General Assembly 2006 Event 2058

Sponsor: Moderator, Unitarian Universalist Association (UUA)

Presenters: The Allies for Racial Equity Steering Committee, including Gini Courter, Katherine Holt, Nancy Lawrence, Annette Marquis, Tim Murphy, Rev. Josh Pawalek, Rev. Wendy von Zirpolo

"I'm delighted to moderate this workshop," said Gini Courter to begin the workshop "Why Here? Why Now? Why Us?: The Urgency for White Ally Activism." Courter, who is also the moderator of the Unitarian Universalist Association, spoke to between 150 and 175 people, mostly white.

Courter explained why she in particular was helping to present this workshop. Speaking as a white person, she feels that much of anti-racism work needs to be done by white people. "It is easy for [white] allies to pick up the work," said Courter. "It will be done because there are white people who want to end racism." Courter thanked the white people present at the workshop for being present and "for getting ready to do the work."

Annette Marquis, a member of the Allies for Racial Equity Steering Committee, spoke about her organization. "We believe there is not one answer" to the problem of racism, said Marquis. "If there were one answer, we would have solved [racism] by now." She acknowledged that the organization represents one of many initiatives against racism within Unitarian Universalism.

The Rev. Josh Pawalek, parish minister of the Unitarian Universalist Society of East Manchester, Connecticut, also a member of the Steering Committee, gave a short historical overview of the past decade or so of anti-racism work within Unitarian Universalism.
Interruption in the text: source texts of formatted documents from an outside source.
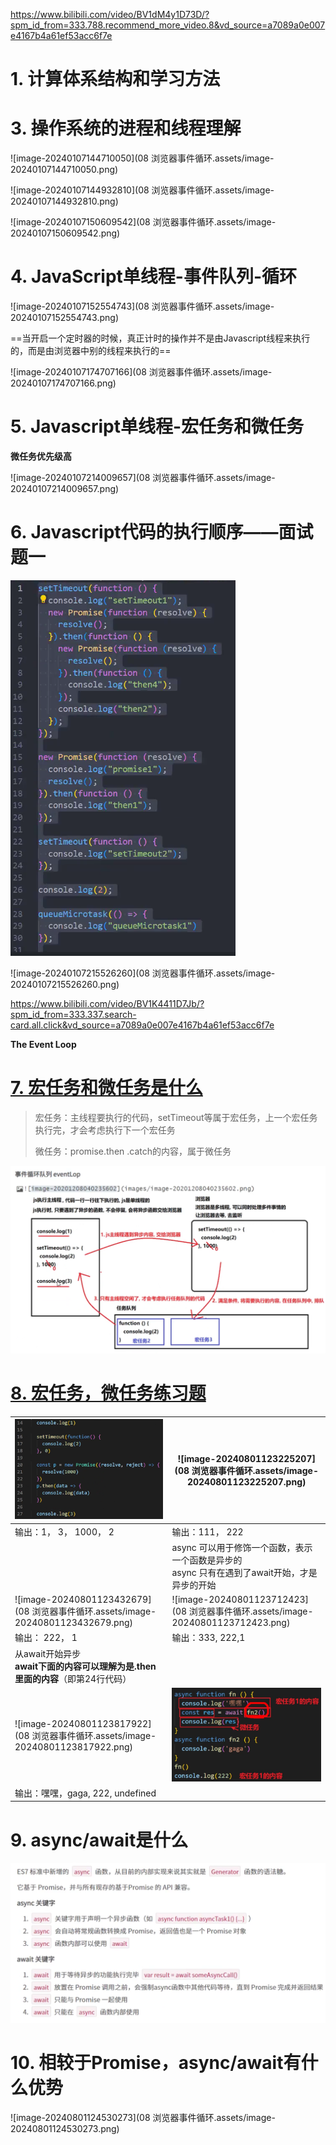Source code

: https://www.bilibili.com/video/BV1dM4y1D73D/?spm_id_from=333.788.recommend_more_video.8&vd_source=a7089a0e007e4167b4a61ef53acc6f7e

# 1. 计算体系结构和学习方法

# 3. 操作系统的进程和线程理解

![image-20240107144710050](08 浏览器事件循环.assets/image-20240107144710050.png)

![image-20240107144932810](08 浏览器事件循环.assets/image-20240107144932810.png)

![image-20240107150609542](08 浏览器事件循环.assets/image-20240107150609542.png)

# 4. JavaScript单线程-事件队列-循环

![image-20240107152554743](08 浏览器事件循环.assets/image-20240107152554743.png)

==当开启一个定时器的时候，真正计时的操作并不是由Javascript线程来执行的，而是由浏览器中别的线程来执行的==

![image-20240107174707166](08 浏览器事件循环.assets/image-20240107174707166.png)

# 5. Javascript单线程-宏任务和微任务

 **微任务优先级高**

![image-20240107214009657](08 浏览器事件循环.assets/image-20240107214009657.png)

# 6. Javascript代码的执行顺序——面试题一

<img src="08 浏览器事件循环.assets/image-20240107215451730.png" alt="image-20240107215451730" style="zoom: 67%;" />

![image-20240107215526260](08 浏览器事件循环.assets/image-20240107215526260.png)





https://www.bilibili.com/video/BV1K4411D7Jb/?spm_id_from=333.337.search-card.all.click&vd_source=a7089a0e007e4167b4a61ef53acc6f7e

**The Event Loop**

# [7. 宏任务和微任务是什么](https://www.bilibili.com/video/BV17A411f7Q9/?spm_id_from=pageDriver&vd_source=a7089a0e007e4167b4a61ef53acc6f7e)

> 宏任务：主线程要执行的代码，setTimeout等属于宏任务，上一个宏任务执行完，才会考虑执行下一个宏任务
>
> 微任务：promise.then .catch的内容，属于微任务

<img src="08 浏览器事件循环.assets/image-20240801121918920.png" alt="image-20240801121918920" style="zoom: 80%;" />

# [8. 宏任务，微任务练习题](https://www.bilibili.com/video/BV1HP4y1k7RF/?spm_id_from=pageDriver&vd_source=a7089a0e007e4167b4a61ef53acc6f7e)

| <img src="08 浏览器事件循环.assets/image-20240801122830665.png" alt="image-20240801122830665" style="zoom: 67%;" /> | ![image-20240801123225207](08 浏览器事件循环.assets/image-20240801123225207.png) |
| ------------------------------------------------------------ | ------------------------------------------------------------ |
| 输出：1， 3， 1000， 2                                       | 输出：111， 222                                              |
|                                                              | async 可以用于修饰一个函数，表示一个函数是异步的<br>async 只有在遇到了await开始，才是异步的开始 |
| ![image-20240801123432679](08 浏览器事件循环.assets/image-20240801123432679.png) | ![image-20240801123712423](08 浏览器事件循环.assets/image-20240801123712423.png) |
| 输出： 222， 1                                               | 输出：333, 222,1                                             |
| 从await开始异步<br>**await下面的内容可以理解为是.then里面的内容**（即第24行代码） |                                                              |
| ![image-20240801123817922](08 浏览器事件循环.assets/image-20240801123817922.png) | <img src="08 浏览器事件循环.assets/image-20240801124016524.png" alt="image-20240801124016524" style="zoom:50%;" /> |
| 输出：嘿嘿，gaga, 222, undefined                             |                                                              |

# 9. async/await是什么

<img src="08 浏览器事件循环.assets/image-20240801124416101.png" alt="image-20240801124416101" style="zoom: 80%;" />

# 10. 相较于Promise，async/await有什么优势

![image-20240801124530273](08 浏览器事件循环.assets/image-20240801124530273.png)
He mentioned the resolution passed at the 1997 General Assembly mandating work "towards an anti-racist institution." In recent years, Pawalek noted, the youth and young adult communities have done a good deal of organizing around anti-racism. In March, 2004, the leadership of Diverse and Revolutionary Unitarian Universalist Multicultural Ministries (DRUUM) called for a white allies organization. But the real impetus for the current white allies organization grew out of the racist incidents at the 2005 General Assembly.

Each member of the Steering Committee then told his or her personal story and spoke about reasons for being a part of the organization. Pawalek noted that he has felt resistance to white allies' organizations within Unitarian Universalism, and that has motivated him to put effort into the current initiative.

The Rev. Wendy von Zirpolo, Interim Assistant Minister for Families and Children at Winchester Unitarian Society, in Massachusetts, also expressed her frustration at last year's incidents, and felt that she needed to "acknowledge her culpability at being a part of a community" that still allows that sort of racist incident.

Marquis talked about the importance of white allies in the aftermath of last year's incident, saying that when people of color met to discuss the incidents, white allies remained in a nearby room. When the people of color finally finished talking at 2 a.m., they were surprised and pleased to find white allies waiting for them. "One person said, 'We didn't think you'd stay'," said Marquis. Yet the presence of white allies obviously made a difference.

After members of the Steering Committee shared their personal stories, Courter asked the audience to share their own reasons for becoming a white ally. One man stood and said that he grew up in Nazi Germany. As a person "of Jewish heritage," he was declared to be inferior, and that experience eventually galvanized him "to learn about my own white privilege."

Courter asked the audience to break into small groups to talk more about their reasons for becoming white allies. After these small group discussions, Courter said, "What's the next step?"

Marquis explained how the white allies have organized to respond to potential racist incidents at this year's General Assembly. A handout offered many more possible opportunities for individual action, including visiting the group's website, becoming a member of Allies for Racial Equity, organizing discussion groups in local congregations, etc. Another possible opportunity for individual action will be attending a white Allies conference November 10-12, 2006, at a location to be announced on the Allies for Racial Equity website.

Reported by Dan Harper; edited by Jone Johnson Lewis.